Records contained in a dataset
+++

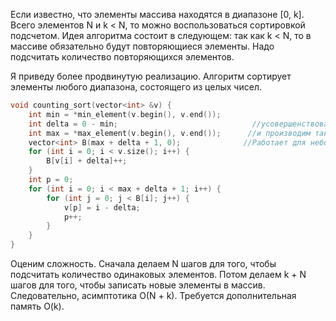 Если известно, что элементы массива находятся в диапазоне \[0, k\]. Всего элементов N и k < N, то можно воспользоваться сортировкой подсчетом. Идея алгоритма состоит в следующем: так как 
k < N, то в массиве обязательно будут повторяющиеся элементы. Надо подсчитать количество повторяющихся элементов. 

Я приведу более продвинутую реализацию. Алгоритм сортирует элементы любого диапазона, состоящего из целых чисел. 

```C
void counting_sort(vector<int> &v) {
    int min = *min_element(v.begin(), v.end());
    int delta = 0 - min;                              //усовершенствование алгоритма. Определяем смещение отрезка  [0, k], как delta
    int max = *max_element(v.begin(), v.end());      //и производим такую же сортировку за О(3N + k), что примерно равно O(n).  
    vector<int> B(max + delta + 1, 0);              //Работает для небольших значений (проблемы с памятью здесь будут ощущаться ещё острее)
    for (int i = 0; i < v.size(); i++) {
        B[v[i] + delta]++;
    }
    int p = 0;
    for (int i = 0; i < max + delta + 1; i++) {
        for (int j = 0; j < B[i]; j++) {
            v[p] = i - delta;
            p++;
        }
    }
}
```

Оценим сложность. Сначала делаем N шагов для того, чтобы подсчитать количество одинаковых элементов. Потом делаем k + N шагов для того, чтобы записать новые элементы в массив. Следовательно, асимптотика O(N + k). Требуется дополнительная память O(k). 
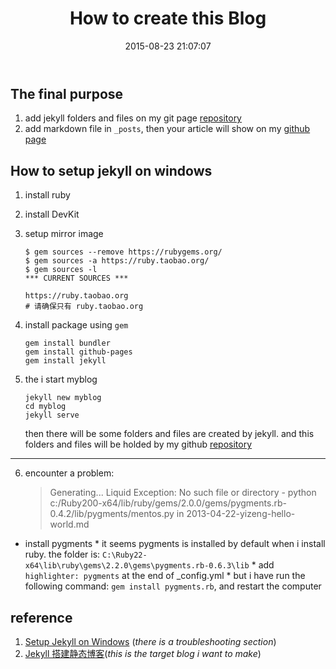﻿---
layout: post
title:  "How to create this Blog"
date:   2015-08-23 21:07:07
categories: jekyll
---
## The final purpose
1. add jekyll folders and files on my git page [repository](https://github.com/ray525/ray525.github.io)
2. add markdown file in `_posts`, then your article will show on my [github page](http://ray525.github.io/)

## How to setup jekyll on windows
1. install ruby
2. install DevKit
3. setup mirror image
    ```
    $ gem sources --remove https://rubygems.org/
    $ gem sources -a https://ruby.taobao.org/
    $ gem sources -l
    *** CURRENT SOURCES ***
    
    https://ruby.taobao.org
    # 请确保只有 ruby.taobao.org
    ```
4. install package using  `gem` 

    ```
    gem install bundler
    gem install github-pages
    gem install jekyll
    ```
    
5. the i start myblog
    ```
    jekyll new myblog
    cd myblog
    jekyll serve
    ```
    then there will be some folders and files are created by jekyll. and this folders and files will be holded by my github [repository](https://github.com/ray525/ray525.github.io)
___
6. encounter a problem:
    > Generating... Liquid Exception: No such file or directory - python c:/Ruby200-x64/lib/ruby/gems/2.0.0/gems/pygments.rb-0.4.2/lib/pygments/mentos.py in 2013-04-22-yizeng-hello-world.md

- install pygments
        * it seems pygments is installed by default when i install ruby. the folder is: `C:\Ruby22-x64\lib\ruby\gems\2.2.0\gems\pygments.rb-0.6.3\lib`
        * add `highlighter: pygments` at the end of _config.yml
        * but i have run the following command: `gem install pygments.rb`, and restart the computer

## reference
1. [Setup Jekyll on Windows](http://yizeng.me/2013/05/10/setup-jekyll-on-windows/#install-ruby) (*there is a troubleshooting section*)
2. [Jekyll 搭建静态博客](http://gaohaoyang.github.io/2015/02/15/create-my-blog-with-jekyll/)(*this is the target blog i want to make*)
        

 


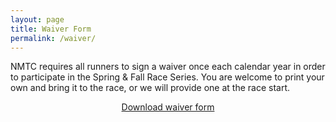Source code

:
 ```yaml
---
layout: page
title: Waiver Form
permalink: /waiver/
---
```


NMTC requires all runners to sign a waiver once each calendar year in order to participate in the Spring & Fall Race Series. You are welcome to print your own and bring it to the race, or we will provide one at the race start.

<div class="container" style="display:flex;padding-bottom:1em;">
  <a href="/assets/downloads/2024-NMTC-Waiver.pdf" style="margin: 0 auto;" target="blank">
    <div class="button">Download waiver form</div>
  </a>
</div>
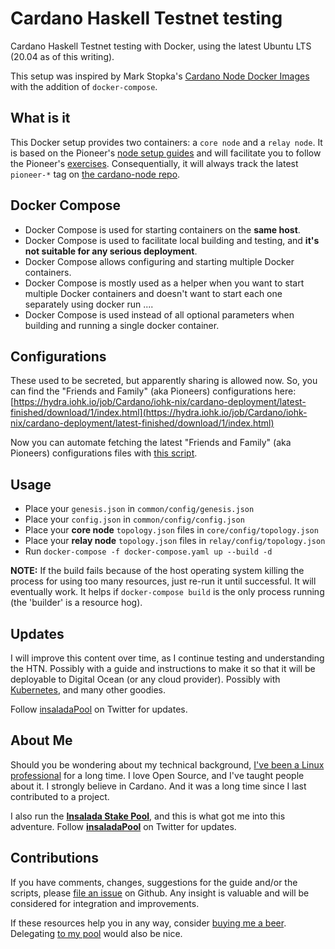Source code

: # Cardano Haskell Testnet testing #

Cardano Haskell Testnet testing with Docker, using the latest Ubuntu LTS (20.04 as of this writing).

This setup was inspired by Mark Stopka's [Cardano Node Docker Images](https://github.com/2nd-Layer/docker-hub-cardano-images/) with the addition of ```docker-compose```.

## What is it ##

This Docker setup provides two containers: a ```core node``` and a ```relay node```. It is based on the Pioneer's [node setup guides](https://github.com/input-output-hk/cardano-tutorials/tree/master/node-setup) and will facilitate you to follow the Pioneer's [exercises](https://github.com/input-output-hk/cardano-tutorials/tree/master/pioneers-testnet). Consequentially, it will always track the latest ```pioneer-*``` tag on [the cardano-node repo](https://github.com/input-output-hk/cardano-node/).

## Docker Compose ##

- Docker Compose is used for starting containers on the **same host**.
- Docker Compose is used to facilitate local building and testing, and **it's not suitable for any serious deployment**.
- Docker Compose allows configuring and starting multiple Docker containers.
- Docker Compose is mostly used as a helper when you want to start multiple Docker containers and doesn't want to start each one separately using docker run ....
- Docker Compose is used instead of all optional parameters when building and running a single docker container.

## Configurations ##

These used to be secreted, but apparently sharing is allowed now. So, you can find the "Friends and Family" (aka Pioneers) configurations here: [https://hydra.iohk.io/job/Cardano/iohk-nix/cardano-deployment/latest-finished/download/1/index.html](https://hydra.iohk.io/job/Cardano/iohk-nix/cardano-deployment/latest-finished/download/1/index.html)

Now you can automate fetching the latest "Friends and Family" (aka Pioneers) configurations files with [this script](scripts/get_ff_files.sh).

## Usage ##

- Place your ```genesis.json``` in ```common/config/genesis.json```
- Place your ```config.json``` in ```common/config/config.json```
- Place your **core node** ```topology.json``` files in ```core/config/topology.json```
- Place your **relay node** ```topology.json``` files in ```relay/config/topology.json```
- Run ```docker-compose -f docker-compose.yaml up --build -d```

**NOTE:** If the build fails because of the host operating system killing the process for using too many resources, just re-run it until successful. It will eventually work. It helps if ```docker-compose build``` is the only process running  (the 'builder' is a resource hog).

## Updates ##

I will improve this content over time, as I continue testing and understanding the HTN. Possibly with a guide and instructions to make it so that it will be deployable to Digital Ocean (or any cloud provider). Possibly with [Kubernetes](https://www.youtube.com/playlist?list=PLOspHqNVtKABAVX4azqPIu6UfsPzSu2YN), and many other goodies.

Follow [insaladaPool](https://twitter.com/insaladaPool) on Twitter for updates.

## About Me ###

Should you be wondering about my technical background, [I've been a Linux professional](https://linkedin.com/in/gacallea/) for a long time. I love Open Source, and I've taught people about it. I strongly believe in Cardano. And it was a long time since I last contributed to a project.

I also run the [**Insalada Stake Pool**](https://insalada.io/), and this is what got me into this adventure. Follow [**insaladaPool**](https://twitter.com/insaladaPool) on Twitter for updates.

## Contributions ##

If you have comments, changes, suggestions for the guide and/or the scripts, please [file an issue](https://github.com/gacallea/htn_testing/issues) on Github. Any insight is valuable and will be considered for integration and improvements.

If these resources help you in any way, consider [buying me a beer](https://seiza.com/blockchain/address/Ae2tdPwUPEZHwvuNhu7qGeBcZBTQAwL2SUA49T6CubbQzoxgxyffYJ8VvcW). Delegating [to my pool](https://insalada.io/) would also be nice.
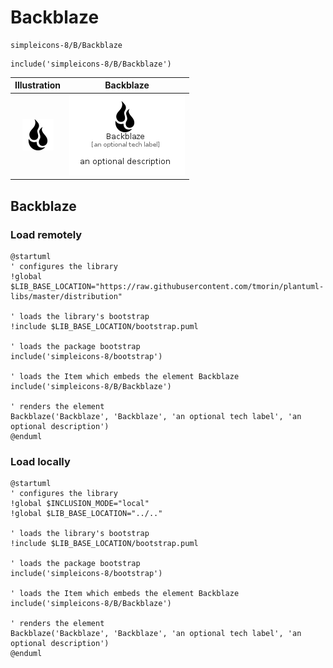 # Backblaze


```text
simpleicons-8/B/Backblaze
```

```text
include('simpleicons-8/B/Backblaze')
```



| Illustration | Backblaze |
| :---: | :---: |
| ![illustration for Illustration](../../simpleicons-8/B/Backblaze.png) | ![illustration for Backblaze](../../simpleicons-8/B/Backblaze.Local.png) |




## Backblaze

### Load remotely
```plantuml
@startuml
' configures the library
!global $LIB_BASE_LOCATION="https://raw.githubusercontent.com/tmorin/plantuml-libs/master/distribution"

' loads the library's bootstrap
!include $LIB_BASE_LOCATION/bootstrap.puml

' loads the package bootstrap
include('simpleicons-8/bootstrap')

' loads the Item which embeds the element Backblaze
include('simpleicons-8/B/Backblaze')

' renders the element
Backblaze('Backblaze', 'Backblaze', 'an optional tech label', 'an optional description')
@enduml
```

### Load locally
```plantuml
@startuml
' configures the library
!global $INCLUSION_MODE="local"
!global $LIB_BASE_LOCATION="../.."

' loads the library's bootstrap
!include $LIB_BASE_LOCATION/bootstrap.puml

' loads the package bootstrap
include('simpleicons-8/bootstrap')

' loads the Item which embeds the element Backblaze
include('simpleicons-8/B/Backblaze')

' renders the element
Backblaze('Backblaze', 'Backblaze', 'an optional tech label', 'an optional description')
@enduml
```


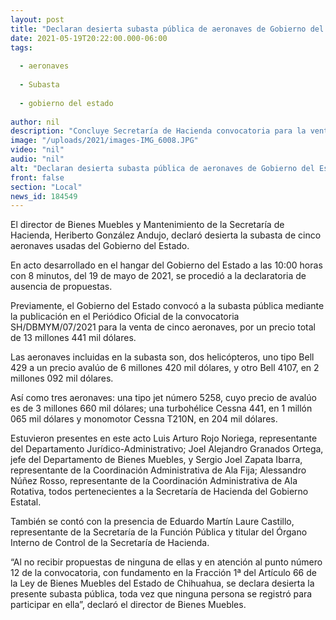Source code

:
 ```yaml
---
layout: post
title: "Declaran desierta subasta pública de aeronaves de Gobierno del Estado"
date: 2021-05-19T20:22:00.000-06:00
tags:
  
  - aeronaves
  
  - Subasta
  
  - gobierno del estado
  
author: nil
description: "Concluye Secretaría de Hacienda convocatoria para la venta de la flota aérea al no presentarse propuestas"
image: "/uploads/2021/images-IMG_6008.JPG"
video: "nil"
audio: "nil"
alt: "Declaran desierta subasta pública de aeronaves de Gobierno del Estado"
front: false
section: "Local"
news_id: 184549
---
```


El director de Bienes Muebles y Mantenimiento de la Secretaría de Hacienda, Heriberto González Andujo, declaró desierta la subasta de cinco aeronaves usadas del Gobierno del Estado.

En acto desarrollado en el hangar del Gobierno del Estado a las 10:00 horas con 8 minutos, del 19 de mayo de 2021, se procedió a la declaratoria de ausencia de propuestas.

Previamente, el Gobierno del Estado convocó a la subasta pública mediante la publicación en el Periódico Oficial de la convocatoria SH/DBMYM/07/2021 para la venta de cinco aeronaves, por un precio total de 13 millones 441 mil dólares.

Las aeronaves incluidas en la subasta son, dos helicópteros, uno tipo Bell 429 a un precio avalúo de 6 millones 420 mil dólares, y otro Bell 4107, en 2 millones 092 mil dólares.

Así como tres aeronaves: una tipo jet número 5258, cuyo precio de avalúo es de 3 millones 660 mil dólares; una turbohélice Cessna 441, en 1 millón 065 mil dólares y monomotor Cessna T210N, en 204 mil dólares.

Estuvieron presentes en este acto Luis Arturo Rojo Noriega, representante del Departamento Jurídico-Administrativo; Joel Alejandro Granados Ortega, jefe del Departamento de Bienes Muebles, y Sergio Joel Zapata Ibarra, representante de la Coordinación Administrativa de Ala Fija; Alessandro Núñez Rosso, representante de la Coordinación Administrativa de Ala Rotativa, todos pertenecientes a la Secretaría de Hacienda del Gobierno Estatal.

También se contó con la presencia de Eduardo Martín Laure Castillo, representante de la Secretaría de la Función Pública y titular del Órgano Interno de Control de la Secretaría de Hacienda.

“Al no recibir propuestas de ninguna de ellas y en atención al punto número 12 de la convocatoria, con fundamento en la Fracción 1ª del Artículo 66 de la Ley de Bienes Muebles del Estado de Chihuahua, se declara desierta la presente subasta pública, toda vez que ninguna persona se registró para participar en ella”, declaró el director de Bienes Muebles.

+++

GOAL OF THE EXERCISE
Each line that has the word "vector" counts once. How many such lines are in the data? Give the number alone.

TASK RESULT
2